Proponents of the cryptocurrency industry have been responsible for the creation of awareness within the digital asset ecosystem. One of the industry’s major advocates has been Grayscale Investments’ CEO, Barry Silbert, who was in the limelight recently owing to the organization’s DropGold campaign.
In his latest interview with the Intercontinental Exchange, the CEO spoke about how the Securities and Exchange Commission of the United States had a tough job managing a multitude of assets. In his words,
“The SEC has a really difficult job right now. There are 70-year-old rules that they need to adhere too and they come to around 34 regulations. Despite this, they have been thoughtful and methodical, and from all the meetings and announcements from the organization, it is clear that it is a question of when and not if.”

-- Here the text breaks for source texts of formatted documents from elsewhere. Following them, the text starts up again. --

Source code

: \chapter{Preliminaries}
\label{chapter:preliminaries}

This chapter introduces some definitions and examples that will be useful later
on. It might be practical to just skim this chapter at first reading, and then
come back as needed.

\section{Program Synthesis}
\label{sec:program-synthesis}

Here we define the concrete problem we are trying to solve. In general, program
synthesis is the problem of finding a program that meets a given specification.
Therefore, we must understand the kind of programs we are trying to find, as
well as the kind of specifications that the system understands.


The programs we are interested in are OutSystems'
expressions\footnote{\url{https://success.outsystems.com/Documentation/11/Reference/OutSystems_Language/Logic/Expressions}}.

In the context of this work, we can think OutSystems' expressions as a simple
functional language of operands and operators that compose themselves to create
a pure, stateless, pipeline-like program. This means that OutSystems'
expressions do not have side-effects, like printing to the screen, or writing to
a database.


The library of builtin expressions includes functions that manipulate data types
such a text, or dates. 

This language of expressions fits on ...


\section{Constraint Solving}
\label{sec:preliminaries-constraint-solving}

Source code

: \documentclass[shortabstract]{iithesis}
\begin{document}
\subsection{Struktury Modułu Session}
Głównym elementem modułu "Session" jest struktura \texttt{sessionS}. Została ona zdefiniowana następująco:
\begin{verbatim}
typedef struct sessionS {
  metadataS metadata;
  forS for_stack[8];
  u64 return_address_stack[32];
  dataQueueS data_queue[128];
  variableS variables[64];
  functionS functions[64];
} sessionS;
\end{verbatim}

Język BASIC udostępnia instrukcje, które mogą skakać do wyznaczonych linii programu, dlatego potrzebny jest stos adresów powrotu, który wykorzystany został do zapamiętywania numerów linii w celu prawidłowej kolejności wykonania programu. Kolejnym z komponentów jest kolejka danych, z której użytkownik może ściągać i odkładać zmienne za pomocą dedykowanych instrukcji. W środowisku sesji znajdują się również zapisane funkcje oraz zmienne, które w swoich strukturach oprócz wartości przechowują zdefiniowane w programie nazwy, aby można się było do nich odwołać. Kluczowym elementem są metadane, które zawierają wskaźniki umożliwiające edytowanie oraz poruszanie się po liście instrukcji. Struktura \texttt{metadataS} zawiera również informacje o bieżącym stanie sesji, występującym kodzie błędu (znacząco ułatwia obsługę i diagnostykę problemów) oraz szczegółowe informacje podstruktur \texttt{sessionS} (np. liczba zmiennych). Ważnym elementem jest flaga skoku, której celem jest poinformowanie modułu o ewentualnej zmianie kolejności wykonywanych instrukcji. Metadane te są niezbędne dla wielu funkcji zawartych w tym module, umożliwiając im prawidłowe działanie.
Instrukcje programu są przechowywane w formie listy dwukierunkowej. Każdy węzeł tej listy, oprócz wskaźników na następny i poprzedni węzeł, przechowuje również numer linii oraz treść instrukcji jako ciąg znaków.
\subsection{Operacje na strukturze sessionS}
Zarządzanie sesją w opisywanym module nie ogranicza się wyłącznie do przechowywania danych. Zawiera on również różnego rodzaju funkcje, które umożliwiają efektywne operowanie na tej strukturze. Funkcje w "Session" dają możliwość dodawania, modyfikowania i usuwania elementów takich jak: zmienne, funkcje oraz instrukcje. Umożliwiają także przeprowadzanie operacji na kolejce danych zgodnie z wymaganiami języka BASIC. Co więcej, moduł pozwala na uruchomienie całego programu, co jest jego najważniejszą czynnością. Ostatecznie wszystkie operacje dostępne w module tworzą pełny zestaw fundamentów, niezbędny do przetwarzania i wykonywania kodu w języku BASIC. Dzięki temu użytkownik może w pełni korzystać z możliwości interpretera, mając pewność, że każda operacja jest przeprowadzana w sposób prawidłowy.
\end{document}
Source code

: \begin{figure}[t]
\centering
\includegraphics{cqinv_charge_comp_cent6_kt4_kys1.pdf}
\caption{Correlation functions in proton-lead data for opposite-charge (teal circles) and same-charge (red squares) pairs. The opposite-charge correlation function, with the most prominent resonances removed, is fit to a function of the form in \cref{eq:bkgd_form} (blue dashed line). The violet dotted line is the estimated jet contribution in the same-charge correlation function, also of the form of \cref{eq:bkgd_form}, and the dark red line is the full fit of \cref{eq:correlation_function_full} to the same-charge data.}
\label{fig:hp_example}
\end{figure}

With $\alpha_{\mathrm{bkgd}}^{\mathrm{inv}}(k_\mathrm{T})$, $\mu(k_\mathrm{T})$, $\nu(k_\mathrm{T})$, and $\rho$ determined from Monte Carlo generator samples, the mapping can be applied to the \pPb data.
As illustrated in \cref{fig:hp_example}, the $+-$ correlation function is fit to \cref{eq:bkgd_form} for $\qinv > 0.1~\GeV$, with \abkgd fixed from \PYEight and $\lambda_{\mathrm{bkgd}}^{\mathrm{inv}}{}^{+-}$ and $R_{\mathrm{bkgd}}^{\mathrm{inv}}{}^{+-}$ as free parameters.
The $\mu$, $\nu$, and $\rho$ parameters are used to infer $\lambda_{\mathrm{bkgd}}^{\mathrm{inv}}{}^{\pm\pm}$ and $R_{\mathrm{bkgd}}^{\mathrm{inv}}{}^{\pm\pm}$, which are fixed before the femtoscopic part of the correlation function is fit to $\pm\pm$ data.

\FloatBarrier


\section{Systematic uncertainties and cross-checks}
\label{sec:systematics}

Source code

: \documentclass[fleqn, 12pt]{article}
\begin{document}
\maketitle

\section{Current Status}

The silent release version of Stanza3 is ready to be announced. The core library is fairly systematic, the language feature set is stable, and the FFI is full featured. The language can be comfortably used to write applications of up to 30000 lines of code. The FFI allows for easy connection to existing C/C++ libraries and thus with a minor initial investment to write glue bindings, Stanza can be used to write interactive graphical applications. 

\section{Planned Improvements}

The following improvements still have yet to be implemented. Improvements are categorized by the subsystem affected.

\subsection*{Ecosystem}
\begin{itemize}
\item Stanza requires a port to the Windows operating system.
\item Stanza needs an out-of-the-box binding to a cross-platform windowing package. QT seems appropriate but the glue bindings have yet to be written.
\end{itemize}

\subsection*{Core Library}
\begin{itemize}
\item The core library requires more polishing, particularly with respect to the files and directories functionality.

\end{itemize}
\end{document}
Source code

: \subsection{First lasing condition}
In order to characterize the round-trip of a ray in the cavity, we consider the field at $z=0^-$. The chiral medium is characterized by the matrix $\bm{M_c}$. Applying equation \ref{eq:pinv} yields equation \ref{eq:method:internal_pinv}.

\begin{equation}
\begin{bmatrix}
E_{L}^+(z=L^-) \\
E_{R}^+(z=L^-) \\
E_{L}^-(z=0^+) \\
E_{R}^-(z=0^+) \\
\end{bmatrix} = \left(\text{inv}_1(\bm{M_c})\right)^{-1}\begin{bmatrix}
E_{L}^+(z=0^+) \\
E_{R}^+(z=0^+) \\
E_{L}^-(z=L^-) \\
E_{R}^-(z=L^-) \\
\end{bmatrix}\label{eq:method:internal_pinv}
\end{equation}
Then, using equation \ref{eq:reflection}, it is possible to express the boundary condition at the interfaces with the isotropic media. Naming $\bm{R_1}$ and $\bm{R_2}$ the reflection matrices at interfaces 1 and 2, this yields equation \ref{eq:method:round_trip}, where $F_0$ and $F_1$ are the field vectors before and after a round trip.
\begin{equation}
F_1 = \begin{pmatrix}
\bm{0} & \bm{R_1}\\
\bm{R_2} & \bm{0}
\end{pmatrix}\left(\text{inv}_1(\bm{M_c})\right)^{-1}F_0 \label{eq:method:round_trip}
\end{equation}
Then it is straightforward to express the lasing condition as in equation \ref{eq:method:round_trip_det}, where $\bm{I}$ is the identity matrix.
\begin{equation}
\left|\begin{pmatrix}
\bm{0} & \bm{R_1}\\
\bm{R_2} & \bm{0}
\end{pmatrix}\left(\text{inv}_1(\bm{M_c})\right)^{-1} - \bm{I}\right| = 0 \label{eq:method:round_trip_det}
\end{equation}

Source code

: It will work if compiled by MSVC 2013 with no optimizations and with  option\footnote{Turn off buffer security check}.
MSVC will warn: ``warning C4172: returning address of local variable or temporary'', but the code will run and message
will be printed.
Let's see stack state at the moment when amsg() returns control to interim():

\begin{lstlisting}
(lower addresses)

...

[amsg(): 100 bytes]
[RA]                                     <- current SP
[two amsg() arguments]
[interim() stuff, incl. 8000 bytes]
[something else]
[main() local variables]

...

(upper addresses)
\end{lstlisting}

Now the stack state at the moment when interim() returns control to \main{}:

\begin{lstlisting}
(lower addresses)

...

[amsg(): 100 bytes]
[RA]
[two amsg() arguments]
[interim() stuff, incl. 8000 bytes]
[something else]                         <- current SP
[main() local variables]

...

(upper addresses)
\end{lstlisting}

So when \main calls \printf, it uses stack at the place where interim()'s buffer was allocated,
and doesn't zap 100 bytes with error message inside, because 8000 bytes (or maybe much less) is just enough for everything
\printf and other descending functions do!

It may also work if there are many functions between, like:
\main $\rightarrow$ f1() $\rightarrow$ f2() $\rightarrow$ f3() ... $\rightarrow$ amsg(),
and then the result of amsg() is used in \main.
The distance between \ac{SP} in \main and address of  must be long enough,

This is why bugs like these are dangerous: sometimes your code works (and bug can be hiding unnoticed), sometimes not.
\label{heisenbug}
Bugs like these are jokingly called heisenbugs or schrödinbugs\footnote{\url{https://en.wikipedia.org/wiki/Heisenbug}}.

Silbert further claimed that recognition from multiple mainstream parties was a sign that digital assets like Bitcoin were here to stay and challenge the norms of existing commodities.
Some reports have also speculated that the SEC is warming up to the idea of digital assets, with the approval of crypto-powered investments standing out as a shining example. The all-clear from the SEC was given to Blockstack, an open-source decentralized platform to conduct a one-of-a-kind regulated token offering.
Blockstack had reportedly shelled out a whopping $2 million to gain approval, as the parties involved in the deal had to make a protocol from the ground up. The news was well-received by much of the crypto-community, following which Anthony Pompliano, CEO of Morgan Creek Digital Capital, tweeted,
“HERE WE GO!
@blockstack was just approved by the SEC to hold the first regulated token offering under Reg A+.
Finally non-accredited investors can participate in investments that previously were only open to the rich.
The laws need to change, but this is next best thing.”